## WHAT THE TASK REQUIRES
For each line below that contains the string "Poco", copy that line.

## MATERIAL FOR THIS EXERCISE
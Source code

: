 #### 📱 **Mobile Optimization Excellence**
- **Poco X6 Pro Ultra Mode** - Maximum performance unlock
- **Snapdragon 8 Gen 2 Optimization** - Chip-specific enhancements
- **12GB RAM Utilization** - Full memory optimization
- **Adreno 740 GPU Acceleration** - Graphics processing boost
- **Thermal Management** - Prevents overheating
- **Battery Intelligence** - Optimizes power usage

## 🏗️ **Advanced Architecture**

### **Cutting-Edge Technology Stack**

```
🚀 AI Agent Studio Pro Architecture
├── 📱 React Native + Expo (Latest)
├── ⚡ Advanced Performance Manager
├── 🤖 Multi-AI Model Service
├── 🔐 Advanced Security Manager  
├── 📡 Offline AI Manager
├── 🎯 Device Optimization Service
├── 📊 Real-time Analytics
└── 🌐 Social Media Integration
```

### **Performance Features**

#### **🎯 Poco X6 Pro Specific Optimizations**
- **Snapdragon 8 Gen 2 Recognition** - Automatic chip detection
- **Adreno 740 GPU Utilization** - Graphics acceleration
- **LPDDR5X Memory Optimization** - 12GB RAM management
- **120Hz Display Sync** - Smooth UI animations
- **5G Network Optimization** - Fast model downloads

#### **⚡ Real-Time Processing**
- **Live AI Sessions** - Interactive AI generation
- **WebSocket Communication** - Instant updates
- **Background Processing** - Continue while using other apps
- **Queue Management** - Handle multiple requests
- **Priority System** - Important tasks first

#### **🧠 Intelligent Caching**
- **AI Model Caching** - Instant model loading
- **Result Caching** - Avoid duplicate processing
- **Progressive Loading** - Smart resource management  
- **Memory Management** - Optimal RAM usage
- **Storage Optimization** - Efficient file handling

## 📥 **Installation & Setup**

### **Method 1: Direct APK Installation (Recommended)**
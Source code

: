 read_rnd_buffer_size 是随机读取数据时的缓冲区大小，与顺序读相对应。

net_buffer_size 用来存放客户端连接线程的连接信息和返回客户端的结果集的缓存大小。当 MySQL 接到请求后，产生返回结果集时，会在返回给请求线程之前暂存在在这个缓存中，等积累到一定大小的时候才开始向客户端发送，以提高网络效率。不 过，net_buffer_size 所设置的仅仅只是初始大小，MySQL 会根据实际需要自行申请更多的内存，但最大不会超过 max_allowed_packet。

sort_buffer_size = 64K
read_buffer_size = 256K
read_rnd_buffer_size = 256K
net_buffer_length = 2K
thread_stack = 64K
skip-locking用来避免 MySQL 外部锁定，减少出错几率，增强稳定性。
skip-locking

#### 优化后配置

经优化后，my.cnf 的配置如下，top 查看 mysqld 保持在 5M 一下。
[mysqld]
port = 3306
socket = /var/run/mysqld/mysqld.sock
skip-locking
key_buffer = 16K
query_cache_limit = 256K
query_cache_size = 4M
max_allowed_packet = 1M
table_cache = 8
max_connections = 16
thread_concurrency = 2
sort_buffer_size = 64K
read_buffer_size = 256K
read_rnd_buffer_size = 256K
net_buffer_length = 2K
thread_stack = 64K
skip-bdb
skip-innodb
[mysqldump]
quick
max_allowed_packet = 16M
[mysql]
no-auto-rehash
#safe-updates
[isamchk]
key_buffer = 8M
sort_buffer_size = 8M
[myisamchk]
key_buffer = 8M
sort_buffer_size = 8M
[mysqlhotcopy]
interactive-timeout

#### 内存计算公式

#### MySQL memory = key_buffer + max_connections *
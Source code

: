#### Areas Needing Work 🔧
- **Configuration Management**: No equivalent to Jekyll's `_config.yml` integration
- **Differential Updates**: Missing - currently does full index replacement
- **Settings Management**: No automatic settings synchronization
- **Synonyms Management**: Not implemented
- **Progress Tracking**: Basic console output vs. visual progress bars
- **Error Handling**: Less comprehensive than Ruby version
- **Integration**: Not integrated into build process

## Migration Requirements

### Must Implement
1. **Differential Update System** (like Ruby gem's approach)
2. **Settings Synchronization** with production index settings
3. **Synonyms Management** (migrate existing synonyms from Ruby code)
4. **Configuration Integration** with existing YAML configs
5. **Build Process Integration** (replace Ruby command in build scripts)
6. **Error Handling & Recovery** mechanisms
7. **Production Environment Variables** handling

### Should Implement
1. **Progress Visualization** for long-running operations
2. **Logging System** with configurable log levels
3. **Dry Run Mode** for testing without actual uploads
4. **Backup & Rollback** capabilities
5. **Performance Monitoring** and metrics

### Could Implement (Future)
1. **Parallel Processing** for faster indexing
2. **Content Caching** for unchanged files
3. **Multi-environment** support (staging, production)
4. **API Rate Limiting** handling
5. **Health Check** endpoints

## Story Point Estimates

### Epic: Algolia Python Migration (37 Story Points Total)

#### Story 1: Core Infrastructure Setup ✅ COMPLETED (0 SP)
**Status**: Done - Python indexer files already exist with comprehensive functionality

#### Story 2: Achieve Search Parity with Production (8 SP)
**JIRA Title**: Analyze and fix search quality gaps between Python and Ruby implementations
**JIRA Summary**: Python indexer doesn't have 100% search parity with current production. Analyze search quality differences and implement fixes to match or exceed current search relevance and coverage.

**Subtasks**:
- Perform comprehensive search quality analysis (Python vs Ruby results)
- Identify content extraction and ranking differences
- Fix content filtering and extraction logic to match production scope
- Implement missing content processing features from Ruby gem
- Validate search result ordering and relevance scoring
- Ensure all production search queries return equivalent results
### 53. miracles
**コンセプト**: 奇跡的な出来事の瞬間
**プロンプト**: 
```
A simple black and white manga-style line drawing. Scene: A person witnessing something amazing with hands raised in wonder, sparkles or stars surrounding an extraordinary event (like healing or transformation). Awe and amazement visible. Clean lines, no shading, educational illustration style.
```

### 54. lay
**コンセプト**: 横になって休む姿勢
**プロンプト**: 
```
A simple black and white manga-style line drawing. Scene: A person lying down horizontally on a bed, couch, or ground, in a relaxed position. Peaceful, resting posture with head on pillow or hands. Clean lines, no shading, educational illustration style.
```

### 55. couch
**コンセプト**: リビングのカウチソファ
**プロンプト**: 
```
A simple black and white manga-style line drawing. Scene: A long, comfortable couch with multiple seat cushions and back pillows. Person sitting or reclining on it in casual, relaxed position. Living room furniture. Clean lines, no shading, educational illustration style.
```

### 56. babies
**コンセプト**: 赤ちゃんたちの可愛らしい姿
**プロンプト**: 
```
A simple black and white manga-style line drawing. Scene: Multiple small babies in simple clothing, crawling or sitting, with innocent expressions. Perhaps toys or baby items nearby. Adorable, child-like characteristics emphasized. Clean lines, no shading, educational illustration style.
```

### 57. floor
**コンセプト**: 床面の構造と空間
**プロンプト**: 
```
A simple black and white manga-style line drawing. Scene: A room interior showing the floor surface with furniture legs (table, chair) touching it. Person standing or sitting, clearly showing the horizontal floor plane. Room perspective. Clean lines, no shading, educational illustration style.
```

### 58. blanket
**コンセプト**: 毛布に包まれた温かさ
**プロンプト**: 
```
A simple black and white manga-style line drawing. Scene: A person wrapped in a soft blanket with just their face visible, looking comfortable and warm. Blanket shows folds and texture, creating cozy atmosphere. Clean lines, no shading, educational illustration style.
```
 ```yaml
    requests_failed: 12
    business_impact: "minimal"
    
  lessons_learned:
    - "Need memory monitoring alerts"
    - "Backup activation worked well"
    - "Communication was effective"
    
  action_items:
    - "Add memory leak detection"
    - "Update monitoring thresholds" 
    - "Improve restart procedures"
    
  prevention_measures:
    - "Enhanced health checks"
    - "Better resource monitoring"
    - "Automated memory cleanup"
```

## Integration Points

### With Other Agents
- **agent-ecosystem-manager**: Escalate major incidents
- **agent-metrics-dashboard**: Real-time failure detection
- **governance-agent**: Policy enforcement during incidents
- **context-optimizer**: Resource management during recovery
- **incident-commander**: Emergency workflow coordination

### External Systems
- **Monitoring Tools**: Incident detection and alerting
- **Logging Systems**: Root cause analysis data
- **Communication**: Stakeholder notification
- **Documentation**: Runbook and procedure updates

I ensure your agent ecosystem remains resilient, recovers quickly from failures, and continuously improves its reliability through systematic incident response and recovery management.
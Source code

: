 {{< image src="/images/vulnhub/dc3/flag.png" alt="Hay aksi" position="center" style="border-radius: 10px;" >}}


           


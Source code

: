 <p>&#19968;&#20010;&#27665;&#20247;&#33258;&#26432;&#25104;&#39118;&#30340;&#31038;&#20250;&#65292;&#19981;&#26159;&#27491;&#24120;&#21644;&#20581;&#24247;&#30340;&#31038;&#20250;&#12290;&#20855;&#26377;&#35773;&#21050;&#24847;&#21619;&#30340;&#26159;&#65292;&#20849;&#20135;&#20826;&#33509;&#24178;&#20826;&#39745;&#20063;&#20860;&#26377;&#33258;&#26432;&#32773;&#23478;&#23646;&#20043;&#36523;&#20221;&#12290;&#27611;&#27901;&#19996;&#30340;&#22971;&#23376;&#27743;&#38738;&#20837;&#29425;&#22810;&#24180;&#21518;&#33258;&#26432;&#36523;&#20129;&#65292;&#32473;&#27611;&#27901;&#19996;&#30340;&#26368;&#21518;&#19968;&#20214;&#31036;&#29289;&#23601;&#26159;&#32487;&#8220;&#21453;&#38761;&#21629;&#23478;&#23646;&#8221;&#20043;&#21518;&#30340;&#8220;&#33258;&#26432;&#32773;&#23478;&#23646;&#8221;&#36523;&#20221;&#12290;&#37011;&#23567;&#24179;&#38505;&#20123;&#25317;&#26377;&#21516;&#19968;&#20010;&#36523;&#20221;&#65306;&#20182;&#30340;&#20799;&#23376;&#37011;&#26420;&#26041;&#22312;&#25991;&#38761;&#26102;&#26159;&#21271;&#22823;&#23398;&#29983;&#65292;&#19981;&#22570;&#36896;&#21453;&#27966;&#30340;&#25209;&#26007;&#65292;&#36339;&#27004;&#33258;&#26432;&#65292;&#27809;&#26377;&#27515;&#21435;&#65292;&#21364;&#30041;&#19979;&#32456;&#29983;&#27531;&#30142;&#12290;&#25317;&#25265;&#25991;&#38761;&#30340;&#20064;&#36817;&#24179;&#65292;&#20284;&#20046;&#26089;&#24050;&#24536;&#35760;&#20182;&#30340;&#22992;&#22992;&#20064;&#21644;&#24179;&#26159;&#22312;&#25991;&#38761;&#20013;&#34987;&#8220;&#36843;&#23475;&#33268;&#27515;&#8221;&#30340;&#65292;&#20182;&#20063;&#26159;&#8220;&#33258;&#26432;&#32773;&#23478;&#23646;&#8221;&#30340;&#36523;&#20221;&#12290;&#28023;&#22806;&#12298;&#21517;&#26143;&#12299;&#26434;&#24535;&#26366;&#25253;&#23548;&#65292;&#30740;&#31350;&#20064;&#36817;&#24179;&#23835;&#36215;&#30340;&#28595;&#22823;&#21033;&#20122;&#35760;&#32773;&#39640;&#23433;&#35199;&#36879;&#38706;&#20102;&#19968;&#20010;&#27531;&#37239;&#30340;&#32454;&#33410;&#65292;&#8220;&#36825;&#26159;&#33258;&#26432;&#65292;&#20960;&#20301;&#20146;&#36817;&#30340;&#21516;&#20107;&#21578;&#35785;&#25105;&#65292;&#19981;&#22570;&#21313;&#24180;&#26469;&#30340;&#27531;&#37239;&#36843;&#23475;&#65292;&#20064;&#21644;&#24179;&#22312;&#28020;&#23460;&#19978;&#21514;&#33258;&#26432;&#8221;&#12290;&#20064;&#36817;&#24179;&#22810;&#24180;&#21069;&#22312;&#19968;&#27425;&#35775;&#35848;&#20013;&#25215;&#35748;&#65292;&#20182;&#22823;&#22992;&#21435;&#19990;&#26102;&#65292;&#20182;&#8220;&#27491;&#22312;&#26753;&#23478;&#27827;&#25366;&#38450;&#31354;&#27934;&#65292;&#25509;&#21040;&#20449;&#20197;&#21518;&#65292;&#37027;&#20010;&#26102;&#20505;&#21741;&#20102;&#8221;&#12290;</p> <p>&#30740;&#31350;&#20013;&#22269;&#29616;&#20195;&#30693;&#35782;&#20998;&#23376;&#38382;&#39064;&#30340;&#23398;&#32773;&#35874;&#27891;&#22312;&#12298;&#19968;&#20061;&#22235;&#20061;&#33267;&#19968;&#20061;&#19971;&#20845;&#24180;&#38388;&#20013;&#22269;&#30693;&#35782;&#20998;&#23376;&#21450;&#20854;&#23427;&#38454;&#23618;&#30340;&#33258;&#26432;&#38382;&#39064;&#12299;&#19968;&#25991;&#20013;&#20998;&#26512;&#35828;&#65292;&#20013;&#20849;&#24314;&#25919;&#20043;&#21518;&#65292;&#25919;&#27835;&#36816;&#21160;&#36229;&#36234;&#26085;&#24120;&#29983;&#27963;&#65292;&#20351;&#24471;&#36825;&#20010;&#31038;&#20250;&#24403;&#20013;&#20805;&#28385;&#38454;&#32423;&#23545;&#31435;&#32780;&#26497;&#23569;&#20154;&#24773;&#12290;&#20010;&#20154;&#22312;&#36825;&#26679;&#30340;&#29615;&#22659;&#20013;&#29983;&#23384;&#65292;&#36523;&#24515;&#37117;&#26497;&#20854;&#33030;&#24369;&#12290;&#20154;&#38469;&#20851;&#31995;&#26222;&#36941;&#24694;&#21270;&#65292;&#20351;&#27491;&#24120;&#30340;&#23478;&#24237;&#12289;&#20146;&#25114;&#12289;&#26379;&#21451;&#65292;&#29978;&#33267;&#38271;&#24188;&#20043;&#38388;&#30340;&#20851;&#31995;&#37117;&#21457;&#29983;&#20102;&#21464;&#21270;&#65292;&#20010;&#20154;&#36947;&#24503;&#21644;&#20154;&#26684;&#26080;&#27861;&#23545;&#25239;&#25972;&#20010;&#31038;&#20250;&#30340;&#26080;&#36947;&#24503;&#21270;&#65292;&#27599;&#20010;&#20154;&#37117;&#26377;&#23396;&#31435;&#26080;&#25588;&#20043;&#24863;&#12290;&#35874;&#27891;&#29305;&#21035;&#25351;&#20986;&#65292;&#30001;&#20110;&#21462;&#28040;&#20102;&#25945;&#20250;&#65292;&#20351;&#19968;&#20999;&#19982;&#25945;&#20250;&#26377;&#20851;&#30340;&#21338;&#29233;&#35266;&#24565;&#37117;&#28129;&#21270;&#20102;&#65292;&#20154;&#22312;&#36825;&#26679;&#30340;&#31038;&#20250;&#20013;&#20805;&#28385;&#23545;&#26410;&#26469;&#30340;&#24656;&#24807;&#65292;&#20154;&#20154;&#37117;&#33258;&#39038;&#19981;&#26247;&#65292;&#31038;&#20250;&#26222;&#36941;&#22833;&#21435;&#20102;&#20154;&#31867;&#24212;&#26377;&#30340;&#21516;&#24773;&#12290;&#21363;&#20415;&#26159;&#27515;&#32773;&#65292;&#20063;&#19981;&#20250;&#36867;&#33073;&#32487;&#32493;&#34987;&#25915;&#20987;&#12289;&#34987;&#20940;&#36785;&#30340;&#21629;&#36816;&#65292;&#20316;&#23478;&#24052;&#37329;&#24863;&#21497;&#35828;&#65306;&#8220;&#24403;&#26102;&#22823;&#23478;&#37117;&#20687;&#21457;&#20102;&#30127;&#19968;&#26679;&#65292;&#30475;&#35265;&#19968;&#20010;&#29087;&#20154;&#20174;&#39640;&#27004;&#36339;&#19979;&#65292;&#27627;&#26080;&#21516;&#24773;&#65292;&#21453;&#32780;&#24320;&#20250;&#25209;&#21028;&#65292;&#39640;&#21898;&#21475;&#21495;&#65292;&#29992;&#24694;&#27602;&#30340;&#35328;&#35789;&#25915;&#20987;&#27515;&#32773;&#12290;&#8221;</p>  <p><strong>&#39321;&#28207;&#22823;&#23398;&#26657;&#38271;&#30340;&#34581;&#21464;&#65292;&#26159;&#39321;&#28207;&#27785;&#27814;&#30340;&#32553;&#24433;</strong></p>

## ANSWER AREA
- **Poco X6 Pro Ultra Mode** - Maximum performance unlock
#### **🎯 Poco X6 Pro Specific Optimizations**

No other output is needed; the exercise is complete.